Winklers neuestes Buch mit dem langen Titel "Ich reiß mir eine Wimper aus und stech dich damit tot" steht in einer Entwicklungslinie, die diese Themen immer musikalischer und immer weltläufiger variiert. Winkler hat eine Assoziations- und Leitmotivtechnik entwickelt, die sehr suggestiv mit Wiederholungen arbeitet und das Dorf, den Tod und die Ausbruchsversuche des Körpers in immer neuen Blickwinkeln zeigt. Auch auf Reisen in andere Länder und vor allem andere Kontinente – Indien lieferte für Winkler früh einen neuen Bildervorrat – ist die frühe Klagenfurter Prägung präsent und beleuchtet die vermeintlich fernen und andersartigen Riten.
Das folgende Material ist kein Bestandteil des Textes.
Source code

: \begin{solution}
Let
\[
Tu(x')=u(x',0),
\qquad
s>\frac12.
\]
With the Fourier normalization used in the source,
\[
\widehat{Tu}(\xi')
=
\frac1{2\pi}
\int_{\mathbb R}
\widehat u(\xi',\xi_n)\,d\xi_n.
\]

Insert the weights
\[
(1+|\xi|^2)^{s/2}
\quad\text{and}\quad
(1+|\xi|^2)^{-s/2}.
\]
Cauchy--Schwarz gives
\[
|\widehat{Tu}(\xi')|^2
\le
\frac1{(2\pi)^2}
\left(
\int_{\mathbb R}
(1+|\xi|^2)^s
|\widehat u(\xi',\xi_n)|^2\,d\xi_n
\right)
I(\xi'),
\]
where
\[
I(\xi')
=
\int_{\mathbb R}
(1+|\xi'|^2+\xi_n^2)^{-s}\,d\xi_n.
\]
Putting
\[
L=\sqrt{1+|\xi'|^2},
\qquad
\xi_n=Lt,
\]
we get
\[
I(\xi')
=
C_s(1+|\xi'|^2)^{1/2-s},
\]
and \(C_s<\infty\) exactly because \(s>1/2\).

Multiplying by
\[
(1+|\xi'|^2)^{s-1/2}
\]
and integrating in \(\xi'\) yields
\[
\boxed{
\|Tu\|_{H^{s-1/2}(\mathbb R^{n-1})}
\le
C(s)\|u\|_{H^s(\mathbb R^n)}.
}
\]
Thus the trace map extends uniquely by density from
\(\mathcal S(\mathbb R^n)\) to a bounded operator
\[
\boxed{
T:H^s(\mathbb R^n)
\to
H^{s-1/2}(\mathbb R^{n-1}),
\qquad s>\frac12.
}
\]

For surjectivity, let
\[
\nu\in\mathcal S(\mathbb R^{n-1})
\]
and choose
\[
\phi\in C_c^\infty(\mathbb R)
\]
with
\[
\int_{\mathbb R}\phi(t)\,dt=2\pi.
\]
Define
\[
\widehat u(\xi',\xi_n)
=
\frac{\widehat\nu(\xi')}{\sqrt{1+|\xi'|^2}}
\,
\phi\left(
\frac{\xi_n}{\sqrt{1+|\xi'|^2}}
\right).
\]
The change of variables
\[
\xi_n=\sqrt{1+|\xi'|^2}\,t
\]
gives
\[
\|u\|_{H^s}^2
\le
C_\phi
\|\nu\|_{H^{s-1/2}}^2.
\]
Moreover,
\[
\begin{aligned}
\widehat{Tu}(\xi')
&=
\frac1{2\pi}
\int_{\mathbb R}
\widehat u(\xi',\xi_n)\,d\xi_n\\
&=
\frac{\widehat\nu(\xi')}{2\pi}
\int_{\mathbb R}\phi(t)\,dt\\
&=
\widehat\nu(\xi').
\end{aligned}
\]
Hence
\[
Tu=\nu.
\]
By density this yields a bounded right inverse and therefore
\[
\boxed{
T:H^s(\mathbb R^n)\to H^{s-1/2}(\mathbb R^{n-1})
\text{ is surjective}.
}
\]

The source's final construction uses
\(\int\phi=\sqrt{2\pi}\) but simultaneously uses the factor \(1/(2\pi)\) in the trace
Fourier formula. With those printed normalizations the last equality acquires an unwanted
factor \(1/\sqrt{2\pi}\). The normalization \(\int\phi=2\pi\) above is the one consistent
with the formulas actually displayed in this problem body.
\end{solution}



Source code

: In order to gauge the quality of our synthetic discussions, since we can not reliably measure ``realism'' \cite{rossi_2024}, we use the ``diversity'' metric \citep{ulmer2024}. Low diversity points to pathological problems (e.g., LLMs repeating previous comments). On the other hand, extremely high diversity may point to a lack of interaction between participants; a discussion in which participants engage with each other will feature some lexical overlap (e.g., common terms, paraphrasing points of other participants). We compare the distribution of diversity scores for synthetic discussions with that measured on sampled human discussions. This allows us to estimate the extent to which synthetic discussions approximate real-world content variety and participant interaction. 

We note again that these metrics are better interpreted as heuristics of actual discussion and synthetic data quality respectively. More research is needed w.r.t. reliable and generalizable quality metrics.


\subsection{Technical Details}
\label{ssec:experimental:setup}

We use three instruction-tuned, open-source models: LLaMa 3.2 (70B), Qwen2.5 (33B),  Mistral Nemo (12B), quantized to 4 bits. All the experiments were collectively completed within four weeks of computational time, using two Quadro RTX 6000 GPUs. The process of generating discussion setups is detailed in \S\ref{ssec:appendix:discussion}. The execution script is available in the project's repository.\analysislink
Man könnte das neueste Buch Winklers – als Originalausgabe in der Taschenbuchreihe edition suhrkamp erschienen – ein Virtuosenstück nennen. Es handelt sich um elf kurze Prosastücke, die alle Themen anschlagen, die der Autor mit der Zeit intoniert hat. Italien, Indien oder Mexiko werden mit der Kärntener Dorfkindheit und dem Klagenfurter Jetzt konfrontiert, in rhythmisch ausholenden Suaden. Kern der Assoziationsketten ist der Tod eines Jungen, der beim Überqueren eines Zebrastreifens von einem Lastwagen getötet wurde – zur Zeit der hektischen Bautätigkeit für die Fußball-Europameisterschaft 2008, als auch in Klagenfurt das Stadion modernisiert wurde. Der Unfalltod dieses Kindes geistert durch alle Texte des Buches, in jedem dieser Texte taucht der Tod eines Kindes auf und bildet das geheime Kraftzentrum. Der Titel des Buches aber führt dies alles wieder in die Winklersche Dorfkindheit zurück, als Fixpunkt der Wahrnehmung und des Seinsgefühls: Die Mutter wies ihn zurecht, dass er das Brot falsch schneide, er solle nicht "dem Herrgott die Fersen abschneiden". Darauf habe der junge Josef Winkler geantwortet: "Ich reiß mir eine Wimper aus und stech dich damit tot" – das Paradox des Unterlegenen, die Kraft und die Wut des Schwachen. Mit diesem Titel ist die Ästhetik dieses Autors kongenial umrissen.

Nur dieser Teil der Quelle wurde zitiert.